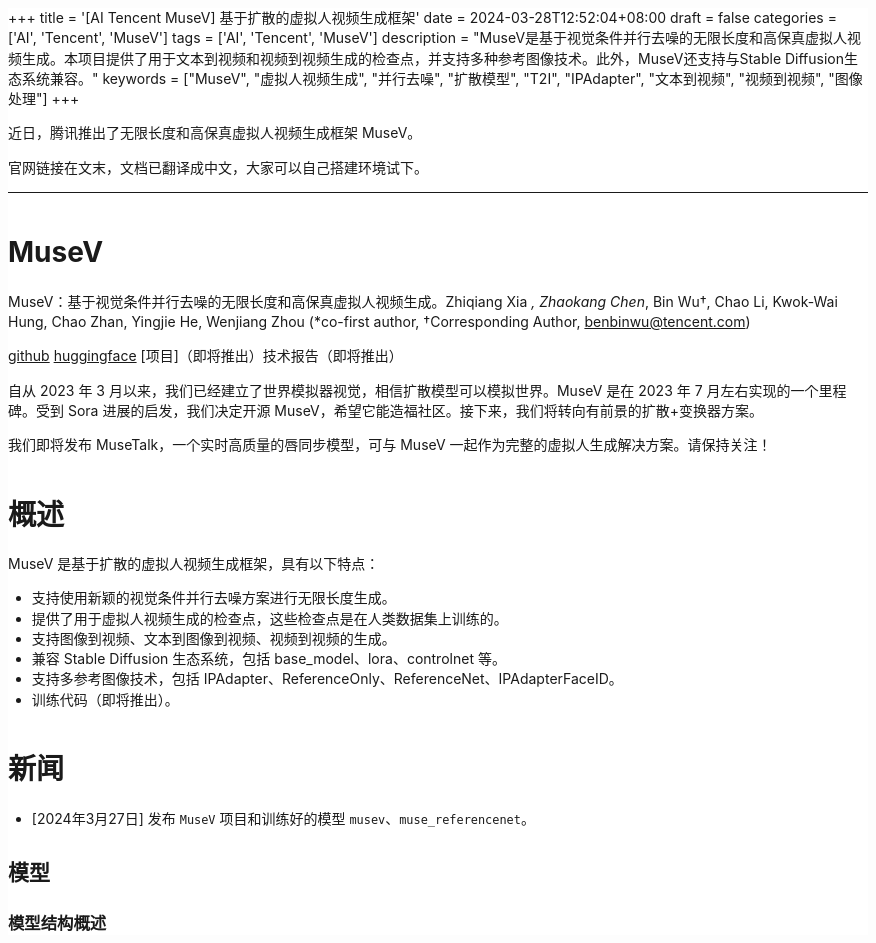 +++
title = '[AI Tencent MuseV] 基于扩散的虚拟人视频生成框架'
date = 2024-03-28T12:52:04+08:00
draft = false
categories = ['AI', 'Tencent', 'MuseV']
tags = ['AI', 'Tencent', 'MuseV']
description = "MuseV是基于视觉条件并行去噪的无限长度和高保真虚拟人视频生成。本项目提供了用于文本到视频和视频到视频生成的检查点，并支持多种参考图像技术。此外，MuseV还支持与Stable Diffusion生态系统兼容。"
keywords = ["MuseV", "虚拟人视频生成", "并行去噪", "扩散模型", "T2I", "IPAdapter", "文本到视频", "视频到视频", "图像处理"]
+++

近日，腾讯推出了无限长度和高保真虚拟人视频生成框架 MuseV。

官网链接在文末，文档已翻译成中文，大家可以自己搭建环境试下。

---

# MuseV

MuseV：基于视觉条件并行去噪的无限长度和高保真虚拟人视频生成。Zhiqiang Xia *, Zhaokang Chen*, Bin Wu†, Chao Li, Kwok-Wai Hung, Chao Zhan, Yingjie He, Wenjiang Zhou (*co-first author, †Corresponding Author, benbinwu@tencent.com)

[github](https://github.com/TMElyralab/MuseV) [huggingface](https://huggingface.co/TMElyralab/MuseV) [项目]（即将推出）技术报告（即将推出）

自从 2023 年 3 月以来，我们已经建立了世界模拟器视觉，相信扩散模型可以模拟世界。MuseV 是在 2023 年 7 月左右实现的一个里程碑。受到 Sora 进展的启发，我们决定开源 MuseV，希望它能造福社区。接下来，我们将转向有前景的扩散+变换器方案。

我们即将发布 MuseTalk，一个实时高质量的唇同步模型，可与 MuseV 一起作为完整的虚拟人生成解决方案。请保持关注！

# 概述

MuseV 是基于扩散的虚拟人视频生成框架，具有以下特点：

- 支持使用新颖的视觉条件并行去噪方案进行无限长度生成。
- 提供了用于虚拟人视频生成的检查点，这些检查点是在人类数据集上训练的。
- 支持图像到视频、文本到图像到视频、视频到视频的生成。
- 兼容 Stable Diffusion 生态系统，包括 base_model、lora、controlnet 等。
- 支持多参考图像技术，包括 IPAdapter、ReferenceOnly、ReferenceNet、IPAdapterFaceID。
- 训练代码（即将推出）。

# 新闻
- [2024年3月27日] 发布 `MuseV` 项目和训练好的模型 `musev`、`muse_referencenet`。

## 模型

### 模型结构概述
_ _ _ _
__HOW TO COMPLETE THIS TASK__
The lines needed are those in the data above that hold the string "即将推出"; copy each of them.

__TASK OUTPUT__
[github](https://github.com/TMElyralab/MuseV) [huggingface](https://huggingface.co/TMElyralab/MuseV) [项目]（即将推出）技术报告（即将推出）
- 训练代码（即将推出）。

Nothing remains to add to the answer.